Material supplied below:
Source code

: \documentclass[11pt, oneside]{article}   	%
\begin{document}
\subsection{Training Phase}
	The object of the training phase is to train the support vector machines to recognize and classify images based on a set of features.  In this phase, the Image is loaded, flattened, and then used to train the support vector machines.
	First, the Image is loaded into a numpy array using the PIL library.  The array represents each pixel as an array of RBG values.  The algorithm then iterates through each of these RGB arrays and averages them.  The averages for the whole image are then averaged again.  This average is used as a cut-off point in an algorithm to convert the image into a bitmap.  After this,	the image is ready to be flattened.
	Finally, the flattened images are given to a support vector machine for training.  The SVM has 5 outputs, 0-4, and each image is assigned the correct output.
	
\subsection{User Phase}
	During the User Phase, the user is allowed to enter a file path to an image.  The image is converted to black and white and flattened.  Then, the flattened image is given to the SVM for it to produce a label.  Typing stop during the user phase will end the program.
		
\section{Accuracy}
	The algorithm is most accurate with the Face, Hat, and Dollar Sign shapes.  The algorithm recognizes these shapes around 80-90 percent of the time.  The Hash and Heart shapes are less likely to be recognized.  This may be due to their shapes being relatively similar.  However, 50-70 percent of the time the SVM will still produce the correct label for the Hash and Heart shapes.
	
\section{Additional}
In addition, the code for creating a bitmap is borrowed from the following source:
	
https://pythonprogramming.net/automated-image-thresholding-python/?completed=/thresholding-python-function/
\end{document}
End of Material supplied.
Set the entries above down again, each one exactly as written.

Solution for this problem
Source code

: \documentclass[11pt, oneside]{article}   	%
\begin{document}
\subsection{Training Phase}
	The object of the training phase is to train the support vector machines to recognize and classify images based on a set of features.  In this phase, the Image is loaded, flattened, and then used to train the support vector machines.
	First, the Image is loaded into a numpy array using the PIL library.  The array represents each pixel as an array of RBG values.  The algorithm then iterates through each of these RGB arrays and averages them.  The averages for the whole image are then averaged again.  This average is used as a cut-off point in an algorithm to convert the image into a bitmap.  After this,	the image is ready to be flattened.
	Finally, the flattened images are given to a support vector machine for training.  The SVM has 5 outputs, 0-4, and each image is assigned the correct output.
	
\subsection{User Phase}
	During the User Phase, the user is allowed to enter a file path to an image.  The image is converted to black and white and flattened.  Then, the flattened image is given to the SVM for it to produce a label.  Typing stop during the user phase will end the program.
		
\section{Accuracy}
	The algorithm is most accurate with the Face, Hat, and Dollar Sign shapes.  The algorithm recognizes these shapes around 80-90 percent of the time.  The Hash and Heart shapes are less likely to be recognized.  This may be due to their shapes being relatively similar.  However, 50-70 percent of the time the SVM will still produce the correct label for the Hash and Heart shapes.
	
\section{Additional}
In addition, the code for creating a bitmap is borrowed from the following source:
	
https://pythonprogramming.net/automated-image-thresholding-python/?completed=/thresholding-python-function/
\end{document}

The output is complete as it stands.